It was 1741, and an old man was wandering the streets of London. His name was George Frederick Handel. At this point, he was angry at life. His mind kept going back to the time when he was famous and had the applause of royalty and the elite of London. But now his mind was full of despair and hopelessness about the future, for the applause was gone. Others were now in the spotlight and envy began to possess him. Added to that, a cerebral hemorrhage paralyzed his right side. He could no longer write, and doctors gave little hope for recovery. The old composer traveled to France and began to soak in the baths which were said to have healing effects. The hot mineral baths seemed to help, and his health began to improve. Eventually, he was able to write once more, and his success returned.
But then he faced another reversal. Queen Caroline, who had been his staunch supporter, died. England found itself on hard economic times, and heating large auditoriums for concerts was not permitted. His performances were canceled, and he began to wonder where God was.

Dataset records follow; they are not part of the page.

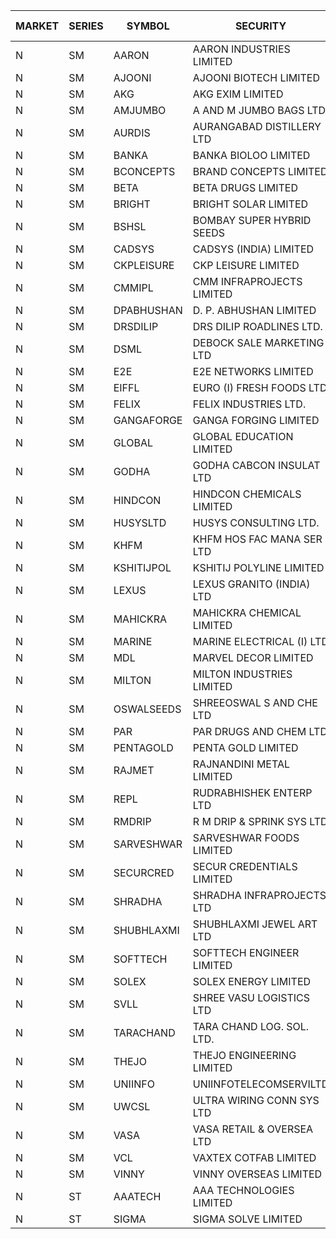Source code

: 


| MARKET | SERIES | SYMBOL | SECURITY | PREV CL PR | OPEN PRICE | HIGH PRICE | LOW PRICE | CLOSE PRICE | NET TRDVAL | NET TRDQTY | CORP IND | HI 52 WK | LO 52 WK |
| ----- | ----- | ----- | ----- | ----- | ----- | ----- | ----- | ----- | ----- | ----- | ----- | ----- | ----- |
| N | SM | AARON | AARON INDUSTRIES LIMITED | 29.00 | 27.25 | 27.25 | 27.25 | 27.25 | 171675.00 | 6300 |  | 58.00 | 27.25 |
| N | SM | AJOONI | AJOONI BIOTECH LIMITED | 34.35 | 34.05 | 34.70 | 34.05 | 34.70 | 275000.00 | 8000 |  | 36.50 | 6.35 |
| N | SM | AKG | AKG EXIM LIMITED | 60.10 | 63.00 | 63.00 | 63.00 | 63.00 | 252000.00 | 4000 |  | 63.00 | 30.00 |
| N | SM | AMJUMBO | A AND M JUMBO BAGS LTD | 12.45 | 12.45 | 12.45 | 12.45 | 12.45 | 99600.00 | 8000 |  | 14.70 | 5.85 |
| N | SM | AURDIS | AURANGABAD DISTILLERY LTD | 27.30 | 26.00 | 26.00 | 26.00 | 26.00 | 52000.00 | 2000 |  | 40.80 | 25.80 |
| N | SM | BANKA | BANKA BIOLOO LIMITED | 30.70 | 30.35 | 32.20 | 30.35 | 31.60 | 372150.00 | 12000 |  | 108.95 | 27.90 |
| N | SM | BCONCEPTS | BRAND CONCEPTS LIMITED | 18.75 | 18.00 | 18.00 | 18.00 | 18.00 | 54000.00 | 3000 |  | 34.55 | 13.70 |
| N | SM | BETA | BETA DRUGS LIMITED | 128.70 | 126.55 | 132.00 | 126.05 | 132.00 | 1027000.00 | 8000 |  | 140.80 | 37.00 |
| N | SM | BRIGHT | BRIGHT SOLAR LIMITED | 6.45 | 6.45 | 6.90 | 6.45 | 6.85 | 122250.00 | 18000 |  | 19.90 | 4.70 |
| N | SM | BSHSL | BOMBAY SUPER HYBRID SEEDS | 91.10 | 92.10 | 92.10 | 92.10 | 92.10 | 147360.00 | 1600 |  | 134.05 | 77.50 |
| N | SM | CADSYS | CADSYS (INDIA) LIMITED | 20.10 | 19.10 | 20.20 | 19.10 | 20.20 | 157000.00 | 8000 |  | 49.25 | 15.50 |
| N | SM | CKPLEISURE | CKP LEISURE LIMITED | 3.05 | 3.05 | 3.05 | 3.05 | 3.05 | 12200.00 | 4000 |  | 7.55 | 3.00 |
| N | SM | CMMIPL | CMM INFRAPROJECTS LIMITED | 2.40 | 2.40 | 2.40 | 2.40 | 2.40 | 7200.00 | 3000 |  | 9.25 | 2.30 |
| N | SM | DPABHUSHAN | D. P. ABHUSHAN LIMITED | 94.60 | 96.95 | 98.00 | 96.95 | 98.00 | 1559800.00 | 16000 |  | 98.00 | 37.50 |
| N | SM | DRSDILIP | DRS DILIP ROADLINES LTD. | 70.95 | 70.95 | 70.95 | 70.95 | 70.95 | 794640.00 | 11200 |  | 78.00 | 60.00 |
| N | SM | DSML | DEBOCK SALE MARKETING LTD | 15.70 | 15.60 | 16.40 | 15.60 | 16.25 | 581700.00 | 36000 |  | 16.40 | 3.50 |
| N | SM | E2E | E2E NETWORKS LIMITED | 53.50 | 53.90 | 53.90 | 50.85 | 50.85 | 1231400.00 | 24000 |  | 57.95 | 13.30 |
| N | SM | EIFFL | EURO (I) FRESH FOODS LTD | 94.35 | 94.00 | 95.00 | 94.00 | 95.00 | 454400.00 | 4800 |  | 131.00 | 71.00 |
| N | SM | FELIX | FELIX INDUSTRIES LTD. | 38.00 | 36.40 | 36.40 | 36.30 | 36.30 | 290800.00 | 8000 |  | 40.30 | 10.80 |
| N | SM | GANGAFORGE | GANGA FORGING LIMITED | 19.35 | 18.00 | 18.50 | 18.00 | 18.50 | 219000.00 | 12000 |  | 19.90 | 8.70 |
| N | SM | GLOBAL | GLOBAL EDUCATION LIMITED | 187.00 | 192.50 | 192.50 | 192.00 | 192.00 | 384500.00 | 2000 |  | 215.00 | 41.20 |
| N | SM | GODHA | GODHA CABCON INSULAT LTD | 28.80 | 27.40 | 27.40 | 27.40 | 27.40 | 109600.00 | 4000 |  | 31.35 | 10.95 |
| N | SM | HINDCON | HINDCON CHEMICALS LIMITED | 18.00 | 17.00 | 17.50 | 17.00 | 17.50 | 138000.00 | 8000 |  | 20.65 | 8.05 |
| N | SM | HUSYSLTD | HUSYS CONSULTING LTD. | 75.85 | 79.00 | 83.40 | 75.00 | 80.60 | 1458300.00 | 18000 |  | 89.50 | 20.50 |
| N | SM | KHFM | KHFM HOS FAC MANA SER LTD | 27.50 | 28.50 | 30.20 | 28.50 | 29.45 | 441600.00 | 15000 |  | 36.40 | 22.20 |
| N | SM | KSHITIJPOL | KSHITIJ POLYLINE LIMITED | 22.00 | 22.00 | 22.00 | 22.00 | 22.00 | 264000.00 | 12000 |  | 37.50 | 19.20 |
| N | SM | LEXUS | LEXUS GRANITO (INDIA) LTD | 8.25 | 7.85 | 7.85 | 7.85 | 7.85 | 94200.00 | 12000 |  | 17.35 | 4.55 |
| N | SM | MAHICKRA | MAHICKRA CHEMICAL LIMITED | 82.00 | 83.00 | 84.25 | 83.00 | 84.25 | 502650.00 | 6000 |  | 93.50 | 70.00 |
| N | SM | MARINE | MARINE ELECTRICAL (I) LTD | 172.00 | 174.75 | 174.75 | 171.55 | 172.15 | 1727100.00 | 10000 |  | 179.00 | 78.00 |
| N | SM | MDL | MARVEL DECOR LIMITED | 20.00 | 20.55 | 20.55 | 20.55 | 20.55 | 41100.00 | 2000 |  | 30.00 | 16.50 |
| N | SM | MILTON | MILTON INDUSTRIES LIMITED | 12.00 | 12.00 | 12.00 | 12.00 | 12.00 | 475200.00 | 39600 |  | 16.35 | 7.00 |
| N | SM | OSWALSEEDS | SHREEOSWAL S AND CHE LTD | 50.45 | 47.95 | 47.95 | 47.95 | 47.95 | 191800.00 | 4000 |  | 50.45 | 21.80 |
| N | SM | PAR | PAR DRUGS AND CHEM LTD | 53.00 | 54.00 | 54.00 | 53.10 | 53.10 | 214200.00 | 4000 |  | 59.40 | 26.20 |
| N | SM | PENTAGOLD | PENTA GOLD LIMITED | 20.90 | 19.90 | 19.90 | 19.90 | 19.90 | 59700.00 | 3000 |  | 39.10 | 15.40 |
| N | SM | RAJMET | RAJNANDINI METAL LIMITED | 26.40 | 26.35 | 26.35 | 26.35 | 26.35 | 210800.00 | 8000 |  | 41.30 | 23.85 |
| N | SM | REPL | RUDRABHISHEK ENTERP LTD | 48.05 | 50.45 | 50.45 | 50.45 | 50.45 | 302700.00 | 6000 |  | 53.55 | 20.60 |
| N | SM | RMDRIP | R M DRIP & SPRINK SYS LTD | 53.20 | 54.00 | 54.00 | 48.05 | 51.00 | 624000.00 | 12000 |  | 63.00 | 14.65 |
| N | SM | SARVESHWAR | SARVESHWAR FOODS LIMITED | 12.00 | 11.45 | 12.25 | 11.45 | 12.25 | 37920.00 | 3200 |  | 28.50 | 8.45 |
| N | SM | SECURCRED | SECUR CREDENTIALS LIMITED | 15.35 | 15.35 | 15.35 | 14.70 | 14.70 | 18030.00 | 1200 |  | 45.40 | 12.15 |
| N | SM | SHRADHA | SHRADHA INFRAPROJECTS LTD | 34.30 | 35.00 | 36.00 | 35.00 | 36.00 | 149100.00 | 4200 |  | 44.85 | 21.25 |
| N | SM | SHUBHLAXMI | SHUBHLAXMI JEWEL ART LTD | 21.05 | 20.00 | 20.00 | 20.00 | 20.00 | 80000.00 | 4000 |  | 167.00 | 16.30 |
| N | SM | SOFTTECH | SOFTTECH ENGINEER LIMITED | 79.80 | 79.00 | 81.50 | 79.00 | 79.90 | 896640.00 | 11200 |  | 81.50 | 32.45 |
| N | SM | SOLEX | SOLEX ENERGY LIMITED | 30.75 | 29.50 | 29.50 | 29.50 | 29.50 | 59000.00 | 2000 |  | 35.80 | 19.20 |
| N | SM | SVLL | SHREE VASU LOGISTICS LTD | 79.75 | 81.05 | 81.05 | 81.05 | 81.05 | 81050.00 | 1000 |  | 113.00 | 70.00 |
| N | SM | TARACHAND | TARA CHAND LOG. SOL. LTD. | 31.65 | 31.65 | 37.50 | 31.65 | 33.80 | 663100.00 | 20000 |  | 43.00 | 21.10 |
| N | SM | THEJO | THEJO ENGINEERING LIMITED | 1382.85 | 1451.00 | 1451.00 | 1400.00 | 1432.00 | 4310600.00 | 3000 |  | 1468.50 | 350.55 |
| N | SM | UNIINFO | UNIINFOTELECOMSERVILTD | 8.65 | 8.25 | 8.25 | 8.25 | 8.25 | 16500.00 | 2000 |  | 32.15 | 8.25 |
| N | SM | UWCSL | ULTRA WIRING CONN SYS LTD | 25.70 | 26.80 | 26.80 | 26.10 | 26.10 | 211600.00 | 8000 |  | 26.80 | 20.35 |
| N | SM | VASA | VASA RETAIL & OVERSEA LTD | 5.60 | 5.60 | 5.80 | 5.60 | 5.80 | 45600.00 | 8000 |  | 17.10 | 5.60 |
| N | SM | VCL | VAXTEX COTFAB LIMITED | 27.20 | 26.90 | 26.90 | 26.90 | 26.90 | 645600.00 | 24000 |  | 27.35 | 15.20 |
| N | SM | VINNY | VINNY OVERSEAS LIMITED | 41.95 | 42.00 | 42.00 | 42.00 | 42.00 | 1008000.00 | 24000 |  | 43.00 | 32.90 |
| N | ST | AAATECH | AAA TECHNOLOGIES LIMITED | 43.45 | 44.20 | 45.00 | 43.00 | 44.00 | 3817650.00 | 87000 |  | 45.00 | 42.15 |
| N | ST | SIGMA | SIGMA SOLVE LIMITED | 45.10 | 45.10 | 45.10 | 45.10 | 45.10 | 1894200.00 | 42000 |  | 46.00 | 45.10 |



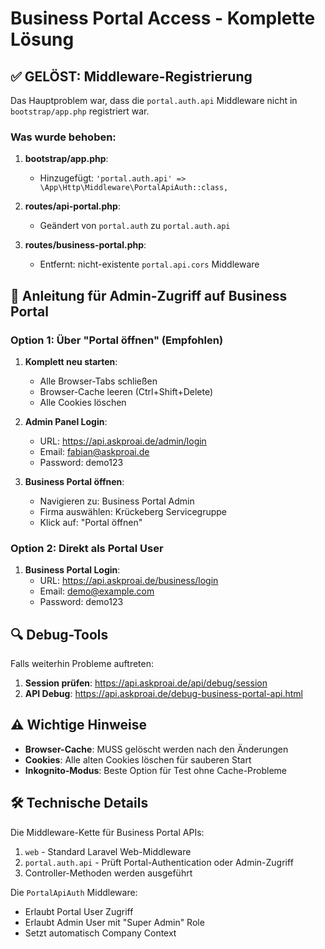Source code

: # Business Portal Access - Komplette Lösung

## ✅ GELÖST: Middleware-Registrierung

Das Hauptproblem war, dass die `portal.auth.api` Middleware nicht in `bootstrap/app.php` registriert war.

### Was wurde behoben:

1. **bootstrap/app.php**:
   - Hinzugefügt: `'portal.auth.api' => \App\Http\Middleware\PortalApiAuth::class,`

2. **routes/api-portal.php**:
   - Geändert von `portal.auth` zu `portal.auth.api`

3. **routes/business-portal.php**:
   - Entfernt: nicht-existente `portal.api.cors` Middleware

## 🚀 Anleitung für Admin-Zugriff auf Business Portal

### Option 1: Über "Portal öffnen" (Empfohlen)

1. **Komplett neu starten**:
   - Alle Browser-Tabs schließen
   - Browser-Cache leeren (Ctrl+Shift+Delete)
   - Alle Cookies löschen

2. **Admin Panel Login**:
   - URL: https://api.askproai.de/admin/login
   - Email: fabian@askproai.de
   - Password: demo123

3. **Business Portal öffnen**:
   - Navigieren zu: Business Portal Admin
   - Firma auswählen: Krückeberg Servicegruppe
   - Klick auf: "Portal öffnen"

### Option 2: Direkt als Portal User

1. **Business Portal Login**:
   - URL: https://api.askproai.de/business/login
   - Email: demo@example.com
   - Password: demo123

## 🔍 Debug-Tools

Falls weiterhin Probleme auftreten:

1. **Session prüfen**: https://api.askproai.de/api/debug/session
2. **API Debug**: https://api.askproai.de/debug-business-portal-api.html

## ⚠️ Wichtige Hinweise

- **Browser-Cache**: MUSS gelöscht werden nach den Änderungen
- **Cookies**: Alle alten Cookies löschen für sauberen Start
- **Inkognito-Modus**: Beste Option für Test ohne Cache-Probleme

## 🛠️ Technische Details

Die Middleware-Kette für Business Portal APIs:
1. `web` - Standard Laravel Web-Middleware
2. `portal.auth.api` - Prüft Portal-Authentication oder Admin-Zugriff
3. Controller-Methoden werden ausgeführt

Die `PortalApiAuth` Middleware:
- Erlaubt Portal User Zugriff
- Erlaubt Admin User mit "Super Admin" Role
- Setzt automatisch Company Context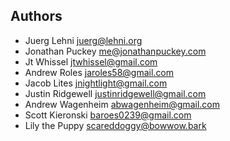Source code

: ## Authors

- Juerg Lehni <juerg@lehni.org>
- Jonathan Puckey <me@jonathanpuckey.com>
- Jt Whissel <jtwhissel@gmail.com>
- Andrew Roles <jaroles58@gmail.com>
- Jacob Lites <jnightlight@gmail.com>
- Justin Ridgewell <justinridgewell@gmail.com>
- Andrew Wagenheim <abwagenheim@gmail.com>
- Scott Kieronski <baroes0239@gmail.com>
- Lily the Puppy <scareddoggy@bowwow.bark>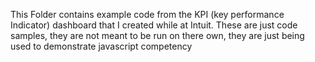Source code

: This Folder contains example code from the KPI (key performance Indicator) dashboard that I created while at Intuit. These are just code samples, they are not meant to be run on there own, they are just being used to demonstrate javascript competency
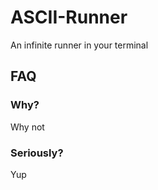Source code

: # ASCII-Runner

An infinite runner in your terminal

## FAQ

### Why?

Why not

### Seriously?

Yup
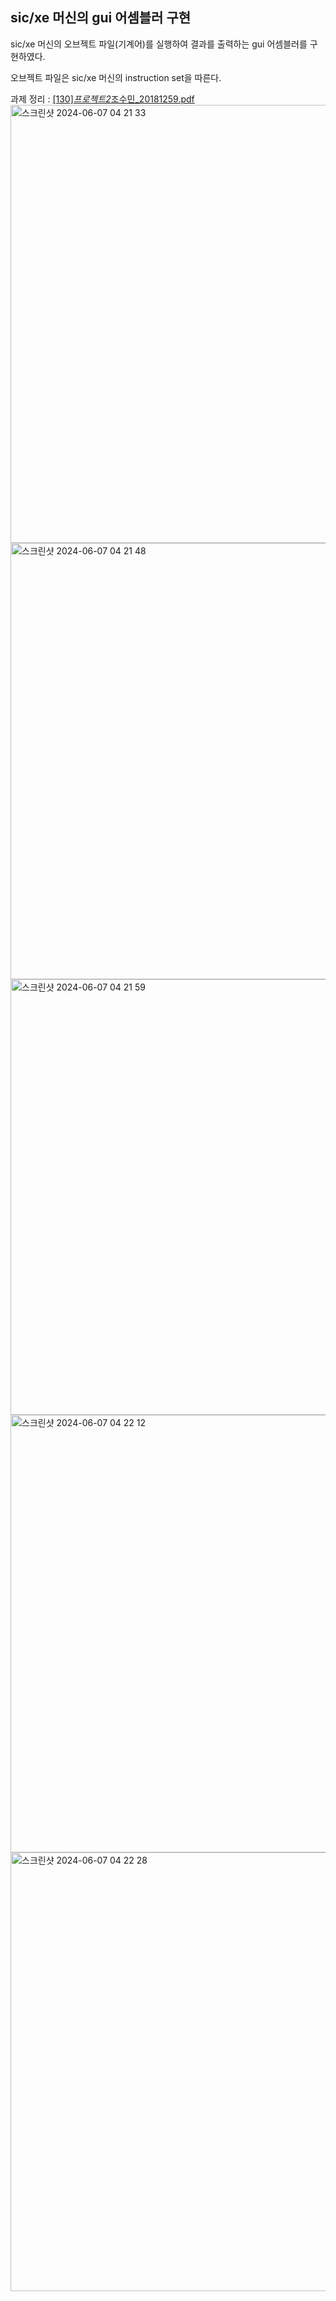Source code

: ## sic/xe 머신의 gui 어셈블러 구현
sic/xe 머신의 오브젝트 파일(기계어)를 실행하여 결과를 출력하는 gui 어셈블러를 구현하였다.

오브젝트 파일은 sic/xe 머신의 instruction set을 따른다.

과제 정리 : [[130]*프로젝트2*조수민\_20181259.pdf](https://github.com/user-attachments/files/16373211/130._.2_._20181259.pdf)
<img width="701" alt="스크린샷 2024-06-07 04 21 33" src="https://github.com/user-attachments/assets/5b943835-b132-465c-9ce8-311e56978a85">
<img width="698" alt="스크린샷 2024-06-07 04 21 48" src="https://github.com/user-attachments/assets/e692cd1f-5771-4155-9496-5389cb81f412">
<img width="697" alt="스크린샷 2024-06-07 04 21 59" src="https://github.com/user-attachments/assets/e1066fea-ea74-42bc-ab8f-eb79ee538eb9">
<img width="700" alt="스크린샷 2024-06-07 04 22 12" src="https://github.com/user-attachments/assets/444c16d3-0194-430d-9cdc-5a7d5d75bc2d">
<img width="702" alt="스크린샷 2024-06-07 04 22 28" src="https://github.com/user-attachments/assets/3983ded5-a7b8-471d-b9f5-c2ec072b0c4d">
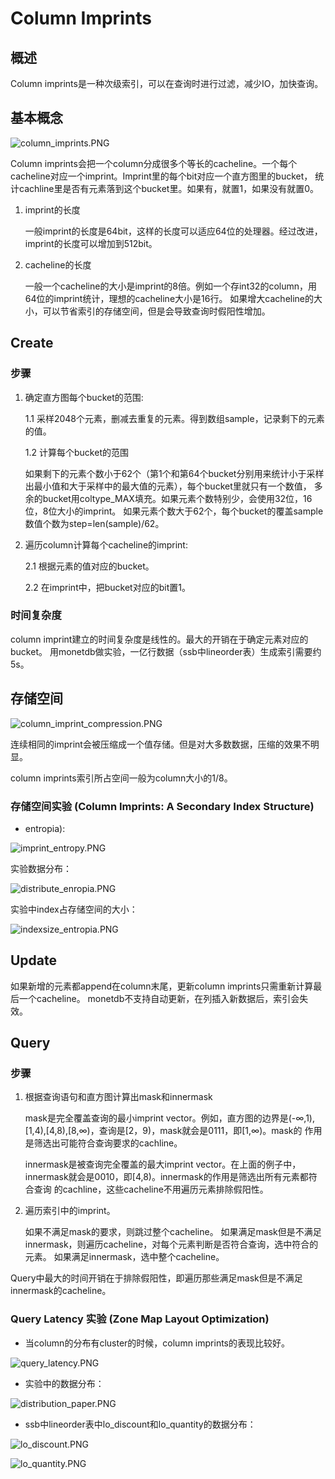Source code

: # Column Imprints

## 概述

Column imprints是一种次级索引，可以在查询时进行过滤，减少IO，加快查询。

## 基本概念

![column_imprints.PNG](image/column_imprints.PNG)

Column imprints会把一个column分成很多个等长的cacheline。一个每个cacheline对应一个imprint。Imprint里的每个bit对应一个直方图里的bucket，
统计cachline里是否有元素落到这个bucket里。如果有，就置1，如果没有就置0。

1. imprint的长度

    一般imprint的长度是64bit，这样的长度可以适应64位的处理器。经过改进，imprint的长度可以增加到512bit。
  
2. cacheline的长度
  
    一般一个cacheline的大小是imprint的8倍。例如一个存int32的column，用64位的imprint统计，理想的cacheline大小是16行。
    如果增大cacheline的大小，可以节省索引的存储空间，但是会导致查询时假阳性增加。

## Create

### 步骤

1. 确定直方图每个bucket的范围: 

   1.1 采样2048个元素，删减去重复的元素。得到数组sample，记录剩下的元素的值。

   1.2 计算每个bucket的范围

    如果剩下的元素个数小于62个（第1个和第64个bucket分别用来统计小于采样出最小值和大于采样中的最大值的元素），每个bucket里就只有一个数值，
    多余的bucket用coltype_MAX填充。如果元素个数特别少，会使用32位，16位，8位大小的imprint。
    如果元素个数大于62个，每个bucket的覆盖sample数值个数为step=len(sample)/62。

2. 遍历column计算每个cacheline的imprint:

   2.1 根据元素的值对应的bucket。

   2.2 在imprint中，把bucket对应的bit置1。

### 时间复杂度

column imprint建立的时间复杂度是线性的。最大的开销在于确定元素对应的bucket。
用monetdb做实验，一亿行数据（ssb中lineorder表）生成索引需要约5s。

## 存储空间

![column_imprint_compression.PNG](image/column_imprint_compression.PNG)

连续相同的imprint会被压缩成一个值存储。但是对大多数数据，压缩的效果不明显。

column imprints索引所占空间一般为column大小的1/8。

### 存储空间实验 (Column Imprints: A Secondary Index Structure)

* entropia):

![imprint_entropy.PNG](image/imprint_entropy.PNG)

实验数据分布：

![distribute_enropia.PNG](image/distribute_enropia.PNG)

实验中index占存储空间的大小：

![indexsize_entropia.PNG](image/indexsize_entropia.PNG)


## Update

如果新增的元素都append在column末尾，更新column imprints只需重新计算最后一个cacheline。
monetdb不支持自动更新，在列插入新数据后，索引会失效。

## Query

### 步骤

1. 根据查询语句和直方图计算出mask和innermask

   mask是完全覆盖查询的最小imprint vector。例如，直方图的边界是(-∞,1),[1,4),[4,8),[8,∞)，查询是[2，9)，mask就会是0111，即[1,∞)。mask的
   作用是筛选出可能符合查询要求的cachline。

   innermask是被查询完全覆盖的最大imprint vector。在上面的例子中，innermask就会是0010，即[4,8)。innermask的作用是筛选出所有元素都符合查询
   的cachline，这些cacheline不用遍历元素排除假阳性。

2. 遍历索引中的imprint。

   如果不满足mask的要求，则跳过整个cacheline。
   如果满足mask但是不满足innermask，则遍历cacheline，对每个元素判断是否符合查询，选中符合的元素。
   如果满足innermask，选中整个cacheline。

Query中最大的时间开销在于排除假阳性，即遍历那些满足mask但是不满足innermask的cacheline。

### Query Latency 实验 (Zone Map Layout Optimization)

* 当column的分布有cluster的时候，column imprints的表现比较好。

![query_latency.PNG](image/query_latency.PNG)

* 实验中的数据分布：

![distribution_paper.PNG](image/distribution_paper.PNG)

* ssb中lineorder表中lo_discount和lo_quantity的数据分布：

![lo_discount.PNG](image/lo_discount.PNG)

![lo_quantity.PNG](image/lo_quantity.PNG)

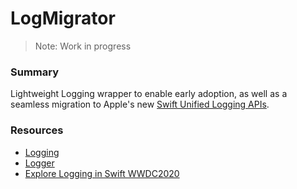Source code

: # LogMigrator
> Note: Work in progress

### Summary
Lightweight Logging wrapper to enable early adoption, as well as a seamless migration to Apple's new [Swift Unified Logging APIs](https://developer.apple.com/documentation/os/logger). 

### Resources
- [Logging](https://developer.apple.com/documentation/os/logging)
- [Logger](https://developer.apple.com/documentation/os/logger)
- [Explore Logging in Swift WWDC2020](https://developer.apple.com/videos/play/wwdc2020/10168/)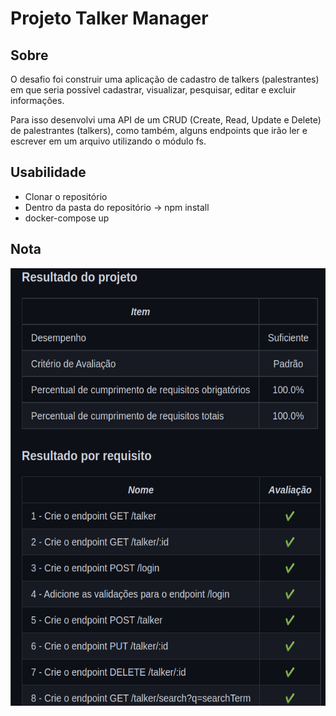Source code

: <h1> Projeto Talker Manager </h1>
<h2>Sobre </h2>

<p> O desafio foi construir uma aplicação de cadastro de talkers (palestrantes) em que seria possível cadastrar, visualizar, pesquisar, editar e excluir informações. 

Para isso desenvolvi uma API de um CRUD (Create, Read, Update e Delete) de palestrantes (talkers), como também, alguns endpoints que irão ler e escrever em um arquivo utilizando o módulo fs. </p>

<h2> Usabilidade </h2>

<ul> 
<li>
   Clonar o repositório
</li>
<li>
  Dentro da pasta do repositório -> npm install
</li>
<li>
  docker-compose up
</li>
</ul>

<h2>Nota</h2>
<img alt="imagem nota" src="./talkermanager.png" width='800' height='700'/>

Then one night, as he returned from his walk, Charles Jennens was waiting at his home. Jennens explained that he had just finished writing a text for a musical that covered both the Old and New Testaments, and believed that Handel was the man to set it to music. Handel was indifferent as he began to read the words which Jennens had put together. But then his eyes fell on such words as ‘He was despised, rejected of men. . . he looked for someone to have pity on him, but there was no man; neither found he any to comfort him.’ His eyes raced ahead to the words: ‘He trusted in God. . . God did not leave his soul in hell. . . He will give you rest.’ And finally his eyes stopped on the words: ‘I know that my Redeemer liveth.’ He became aware of the presence of God. He was aware in a new and profound way, and as he picked up his pen the Spirit of God was moving, and music seemed to flow through him. He finished the first part in only seven days. The second section was completed in six days.
Many will remember that when the classical work was first performed in London, and the ‘Hallelujah Chorus’ was sung by the choir, King George II was so moved that he stood to his feet. To this day, people still rise to their feet as the great chorus is sung in praise to God.
In reflecting on Handel’s Messiah, Joseph E. McCabe wrote: “Never again are we to look at the stars, as we did when we were children, and wonder how far it is to God. A being outside our world would be a spectator, looking on but taking no part in this life, where we try to be brave despite all the bafflement. A God who created, and withdrew, could be mighty, but he could not be love. Who could love a God remote, when suffering is our lot? Our God is closer than our problems, for they are out there to be faced; He is here, beside us, Emmanuel.”